3.7 Mémoire et conscience et passé

Dans ma propre expérience d’évaluation neuropsychologique auprès de personnes âgées diagnostiquées démentes, j’ai toujours été interrogé par les manifestations confabulatoires de ces patients. J’ai appris alors, notamment dans mes lieux de stage, que par définition, la confabulation est un symptôme que l’on observe davantage chez les patients amnésiques (dans le syndrome de Korsakoff, le traumatisme cranio-cérébral, les lésions du lobe frontal, dans la démence, etc.). Ces patients sont décrits comme inconscients de leur déficit de mémoire. Le contenu de la confabulation peut varier considérablement en actions et en affirmations verbales a priori incohérentes avec l’histoire du sujet, et produites de manière non intentionnelle. La confabulation concerne souvent le récit d’événements autobiographiques réels, mais déformés, ou bien racontés de façon « décalés » dans le temps et dans l’espace.

La confabulation est liée, dans la pathologie, aux troubles mnésiques. L’hypothèse faite, alors, était celle de combler un vide à l’occasion du trou de mémoire (hypothèse du « gap-filling »). Mais, certaines études montrent que les patients ne font pas forcément de confabulation au moment des trous de mémoire (G. DallaBarba, A.M. Ergis, 1995). D’autres auteurs pensent que la confabulation doit être rapportée au « contrôle de la réalité » ; ce dernier se fait à partir des caractéristiques de l’information reliées au processus de jugement qui permet de dire si un événement est réel ou imaginé.

Cependant, comment décider si l’information « récupérée » provient du monde « extérieur » ou du monde « intérieur » ? De la perception ou de l’imagination ? Et si les processus de jugement sont en cause, qu’en est-il de la conscience ? Les confabulations ne sont possibles qu’à partir d’informations « restantes », qu’en est-il du contenu de ces confabulations ? La confabulation a un rapport avec la mémoire, il paraît donc intéressant de s’interroger sur les liens avec la conscience.
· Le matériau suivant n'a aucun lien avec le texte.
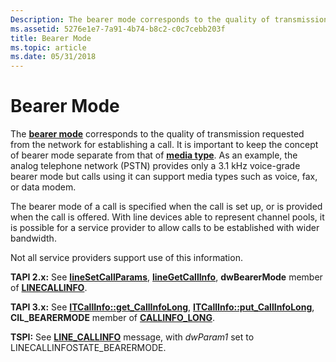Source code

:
 ```yaml
---
Description: The bearer mode corresponds to the quality of transmission requested from the network for establishing a call.
ms.assetid: 5276e1e7-7a91-4b74-b8c2-c0c7cebb203f
title: Bearer Mode
ms.topic: article
ms.date: 05/31/2018
---
```


# Bearer Mode

The [**bearer mode**](https://msdn.microsoft.com/library/ms735508(v=VS.85).aspx) corresponds to the quality of transmission requested from the network for establishing a call. It is important to keep the concept of bearer mode separate from that of [**media type**](tapimediatype--constants.md). As an example, the analog telephone network (PSTN) provides only a 3.1 kHz voice-grade bearer mode but calls using it can support media types such as voice, fax, or data modem.

The bearer mode of a call is specified when the call is set up, or is provided when the call is offered. With line devices able to represent channel pools, it is possible for a service provider to allow calls to be established with wider bandwidth.

Not all service providers support use of this information.

**TAPI 2.x:** See [**lineSetCallParams**](https://msdn.microsoft.com/library/ms736086(v=VS.85).aspx), [**lineGetCallInfo**](https://msdn.microsoft.com/library/ms735720(v=VS.85).aspx), **dwBearerMode** member of [**LINECALLINFO**](https://msdn.microsoft.com/library/ms735527(v=VS.85).aspx).

**TAPI 3.x:** See [**ITCallInfo::get\_CallInfoLong**](/windows/desktop/api/tapi3if/nf-tapi3if-itcallinfo-get_callinfolong), [**ITCallInfo::put\_CallInfoLong**](/windows/desktop/api/tapi3if/nf-tapi3if-itcallinfo-put_callinfolong), **CIL\_BEARERMODE** member of [**CALLINFO\_LONG**](/windows/desktop/api/Tapi3if/ne-tapi3if-callinfo_long).

**TSPI:** See [**LINE\_CALLINFO**](https://docs.microsoft.com/previous-versions/windows/desktop/legacy/ms725218(v=vs.85)) message, with *dwParam1* set to LINECALLINFOSTATE\_BEARERMODE.

 

 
Est-ce que la confabulation qui perturbe la mémoire a aussi une influence sur la perturbation de la conscience ? Serait-ce une conscience perturbée ou pathologique du passé vécu? Quel est le rapport de la conscience avec ce passé ? Quels seraient les fondements d’une conscience comme une dimension complètement passive des informations reçues ou complètement distinctes du phénomène de la mémoire ?

L’approche neuropsychologique manque à intégrer une théorie psychologique du souvenir qui comprend une idée cohérente de la conscience et de ses différents rapports avec le passé.